62. When addressing the adequacy of the analysis undertaken, and when addressing the issue of adequacy of reason in MD (Turkey) v SSHD [2017] EWCA Civ 1958 the Court of Appeal confirmed that adequacy meant no more nor less than that. It was not a counsel of perfection. Still less should it provide an opportunity to undertake a qualitative assessment of the reasons to see if they are wanting, perhaps even surprising, on their merits. The purpose of the duty to give reasons, is in part, to enable the losing party to know why he or she has lost, and it is also to enable an appellate court or tribunal to see what the reasons for the decision are so that they can be examined in case there has been an error of approach. Having considered the decision reached, the FtTJ was required to consider the evidence that was before the First-tier Tribunal as a whole, and she plainly did so, giving adequate reasons for her decision on the material evidence available. The FtTJ plainly had regard to the background material and there is no requirement to set out each and every reference in her factual assessment.

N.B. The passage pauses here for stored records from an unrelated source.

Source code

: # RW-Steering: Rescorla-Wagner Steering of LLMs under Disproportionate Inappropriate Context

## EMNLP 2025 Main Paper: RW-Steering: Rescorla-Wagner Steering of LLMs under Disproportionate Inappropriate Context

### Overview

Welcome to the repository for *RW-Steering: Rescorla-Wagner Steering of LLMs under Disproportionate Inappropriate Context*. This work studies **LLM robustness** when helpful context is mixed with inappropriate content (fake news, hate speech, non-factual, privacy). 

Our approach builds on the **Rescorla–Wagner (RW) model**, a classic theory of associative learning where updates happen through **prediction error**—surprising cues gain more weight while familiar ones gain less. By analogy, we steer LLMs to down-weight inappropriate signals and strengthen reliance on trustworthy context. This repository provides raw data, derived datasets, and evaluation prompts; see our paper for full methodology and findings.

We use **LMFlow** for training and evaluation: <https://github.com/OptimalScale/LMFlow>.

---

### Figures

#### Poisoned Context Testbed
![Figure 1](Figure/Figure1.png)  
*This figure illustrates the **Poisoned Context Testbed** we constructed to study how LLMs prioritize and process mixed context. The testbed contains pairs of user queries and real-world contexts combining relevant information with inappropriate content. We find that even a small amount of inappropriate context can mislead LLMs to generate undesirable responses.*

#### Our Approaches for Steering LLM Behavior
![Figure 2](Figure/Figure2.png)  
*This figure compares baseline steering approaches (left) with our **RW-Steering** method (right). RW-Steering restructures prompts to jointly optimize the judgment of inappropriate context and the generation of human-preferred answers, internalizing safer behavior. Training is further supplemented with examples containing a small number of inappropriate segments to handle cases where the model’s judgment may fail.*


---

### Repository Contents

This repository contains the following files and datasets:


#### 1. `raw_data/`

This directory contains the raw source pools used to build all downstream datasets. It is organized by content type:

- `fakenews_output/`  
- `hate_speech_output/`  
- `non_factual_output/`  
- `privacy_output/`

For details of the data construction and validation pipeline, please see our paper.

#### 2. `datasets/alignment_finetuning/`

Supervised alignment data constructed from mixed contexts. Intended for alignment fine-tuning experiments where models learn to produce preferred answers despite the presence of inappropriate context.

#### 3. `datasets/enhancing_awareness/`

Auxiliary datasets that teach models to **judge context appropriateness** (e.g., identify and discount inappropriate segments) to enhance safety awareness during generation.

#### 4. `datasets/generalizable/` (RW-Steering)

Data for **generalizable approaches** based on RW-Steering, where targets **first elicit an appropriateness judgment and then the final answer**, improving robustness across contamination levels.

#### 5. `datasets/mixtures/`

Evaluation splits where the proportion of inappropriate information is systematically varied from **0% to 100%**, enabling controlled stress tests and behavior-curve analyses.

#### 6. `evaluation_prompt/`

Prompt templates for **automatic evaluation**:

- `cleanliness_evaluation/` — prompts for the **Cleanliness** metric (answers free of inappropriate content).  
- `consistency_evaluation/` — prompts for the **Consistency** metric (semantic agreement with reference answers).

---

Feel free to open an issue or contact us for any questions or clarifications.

63. The constraints to which appellate tribunals and courts are subject in relation to appeals against findings of fact were recently (re)summarised by the Court of Appeal in Volpi v Volpi [2022] EWCA Civ 464 in these terms, per Lewison LJ:
"2. The approach of an appeal court to that kind of appeal is a well-trodden path. It is unnecessary to refer in detail to the many cases that have discussed it; but the following principles are well-settled:
i) An appeal court should not interfere with the trial judge's conclusions on primary facts unless it is satisfied that he was plainly wrong.
ii) The adverb 'plainly' does not refer to the degree of confidence felt by the appeal court that it would not have reached the same conclusion as the trial judge. It does not matter, with whatever degree of certainty, that the appeal court considers that it would have reached a different conclusion. What matters is whether the decision under appeal is one that no reasonable judge could have reached.
iii) An appeal court is bound, unless there is compelling reason to the contrary, to assume that the trial judge has taken the whole of the evidence into his consideration. The mere fact that a judge does not mention a specific piece of evidence does not mean that he overlooked it.
iv) The validity of the findings of fact made by a trial judge is not aptly tested by considering whether the judgment presents a balanced account of the evidence. The trial judge must of course consider all the material evidence (although it need not all be discussed in his judgment). The weight which he gives to it is however pre-eminently a matter for him.
v) An appeal court can therefore set aside a judgment on the basis that the judge failed to give the evidence a balanced consideration only if the judge's conclusion was rationally insupportable.
vi) Reasons for judgment will always be capable of having been better expressed. An appeal court should not subject a judgment to narrow textual analysis. Nor should it be picked over or construed as though it was a piece of legislation or a contract."
64. With those propositions in mind, the decision reached by the FtTJ was one that was reasonably open to her on the evidence before him and she gave adequate and sustainable evidence-based reasons for her decision. Consequently the appellant has not established that the FtTJ’s decision involved the making of an error on a point of law, therefore the decision shall stand.

Notice of Decision:
65. The decision of the First-tier Tribunal did not involve the making of an error on a point of law; the decision shall stand.